Over the summer the team have been investigating the issues around TTS in Arabic and Edrees Abdu Alkinani has completed his MSc report which has made interesting reading as it summarises many of the findings. It was noted that Arabic TTS synthesis did not have the early successes of European languages due to the limitations in Natural Language Processing (NLP) and the complexities of using diacritics as substitutes for vowel combinations. However, with the advances in Natural Language Processing (NLP) and Digital Signal Processing (DSP) plus automatic diacrtizers progress is being developed progress has been made in the commercial world where there are now several attractive Arabic synthesised voices as will be seen in an evaluation to follow.
Issue No 1 – Lack of diacritics on web pages.
English speakers may wonder at the reasons for the difficulties with Arabic TTS, but it does not take more than a cursory glance at the written language to understand that having 14 different diacritic marks with 34 phonemes, 28 of which are consonants, and only six vowels that the combinations may cause TTS problems. As Eedris pointed out… ” كُتُبْ ” means books and ” كَتَبَ ” means wrote – the only difference you will notice is the type of marks used above the letters.
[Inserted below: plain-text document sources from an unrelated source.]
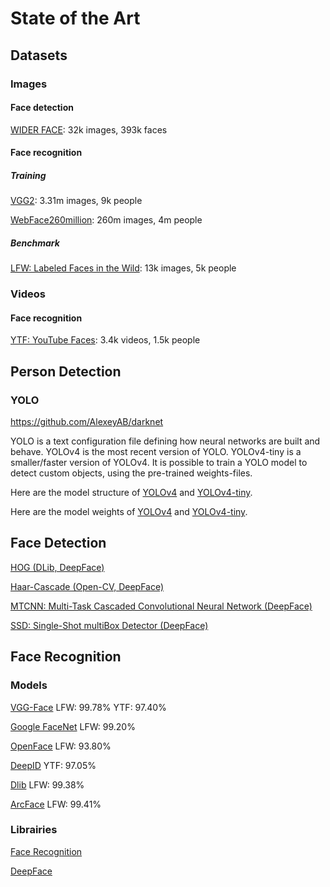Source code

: # State of the Art

## Datasets

### Images

#### Face detection

[WIDER FACE](http://shuoyang1213.me/WIDERFACE/): 32k images, 393k faces

#### Face recognition

##### Training

[VGG2](https://drive.google.com/file/d/1dyVQ7X3d28eAcjV3s3o0MT-HyODp_v3R/view?usp=sharing): 3.31m images, 9k people

[WebFace260million](https://www.face-benchmark.org/download.html): 260m images, 4m people

##### Benchmark

[LFW: Labeled Faces in the Wild](http://vis-www.cs.umass.edu/lfw/): 13k images, 5k people

### Videos

#### Face recognition

[YTF: YouTube Faces](https://www.cs.tau.ac.il/~wolf/ytfaces/): 3.4k videos, 1.5k people

## Person Detection

### YOLO

https://github.com/AlexeyAB/darknet

YOLO is a text configuration file defining how neural networks are built and behave. YOLOv4 is the most recent version of YOLO. YOLOv4-tiny is a smaller/faster version of YOLOv4. It is possible to train a YOLO model to detect custom objects, using the pre-trained weights-files.

Here are the model structure of [YOLOv4](https://raw.githubusercontent.com/AlexeyAB/darknet/master/cfg/yolov4.cfg) and [YOLOv4-tiny](https://raw.githubusercontent.com/AlexeyAB/darknet/master/cfg/yolov4-tiny.cfg).

Here are the model weights of [YOLOv4](https://github.com/AlexeyAB/darknet/releases/download/darknet_yolo_v3_optimal/yolov4.weights) and [YOLOv4-tiny](https://github.com/AlexeyAB/darknet/releases/download/darknet_yolo_v4_pre/yolov4-tiny.weights).

## Face Detection

[HOG (DLib, DeepFace)](http://dlib.net/face_detector.py.html)

[Haar-Cascade (Open-CV, DeepFace)](https://docs.opencv.org/4.x/db/d28/tutorial_cascade_classifier.html)

[MTCNN: Multi-Task Cascaded Convolutional Neural Network (DeepFace)](https://github.com/ipazc/mtcnn)

[SSD: Single-Shot multiBox Detector (DeepFace)](https://arxiv.org/abs/1512.02325)

## Face Recognition

### Models

[VGG-Face](https://www.robots.ox.ac.uk/~vgg/software/vgg_face)
LFW: 99.78%
YTF: 97.40%

[Google FaceNet](https://arxiv.org/abs/1503.03832)
LFW: 99.20%

[OpenFace](https://cmusatyalab.github.io/openface/)
LFW: 93.80%

[DeepID](https://arxiv.org/pdf/2001.07871.pdf)
YTF: 97.05%

[Dlib](http://dlib.net/face_recognition.py.html)
LFW: 99.38%

[ArcFace](https://insightface.ai/arcface)
LFW: 99.41%

### Librairies

[Face Recognition](https://github.com/ageitgey/face_recognition)

[DeepFace](https://github.com/serengil/deepface)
This is compared to the English basic 12 vowel sounds with no accents or diacritics even though we may complain about our odd pronunciation of some written words – rough, cough, though, thorough and through – at least some of the letters are different and we cannot leave any out. Yet this is what is happening with written Arabic on the web – the diacritics are being left out….. Number one problem for a text to speech engine.
Issue No 2 – The differences between the way the TTS is developed and the resulting output.
Research has shown that although there are now a few text to speech engines they are commercial and even these vary in quality. The MBROLA project links to work carried out in the open source world, but at present it has been impossible to achieve success with the code offered in the various repositories for evaluation purposes. However, Eedris has supplied the team with these comments based on the demonstrators offered by the various organisations and companies.
- MBROLA project
MBROLA has two Arabic voices as a recorded audio file. The speed of speech is slow, and the quality poor. Moreover, the pronunciation is hard to understand – even for a an Arabic speaker. The stress pattern is often incorrect and the distinction between words unclear. The most difficult words to understand have letters like, “ أ” ‘A’, “ ض” ‘th’, “ ل” ‘L’. - Acapela Group
Acapela offers two good quality male and female voices. The pronunciation for words with and without diacritic marks is understandable, with accurate stress patterns. There are three letters which appear to cause some difficulty “ ج” ‘j’, “ ا’ ‘a’, “ ك” ‘k’. The pronunciation of numbers in all situations is good. - Nuance Vocalizer
Nuance provide a very clear male voice with clear pronunciation. The only problem is that the system produces speech without taking into account diacritics. Words which have letters like “ ق” ‘q’, “ ش” ‘sh’, and “ ض” ‘th’ may cause problems but the speed of speech used in the online demo is good. Numbers are not clearly enunciated due to the lack of diacritics. - Loquendo
Loquendo offer a recording of a male and female voice on their site as the Arabic voice has only be available since October 2010. The system has good sound quality clear speech. The example on the website has diacritic marks but as it is a small sample it is hard to judge the overall quality but it appears to be good.
Issue No 3 – Further Development of eSpeak with Arabic.
The current version of MBROLA does not appear to run with the arabic voice files and there seem to be very few people who have had success. So this is work in progress…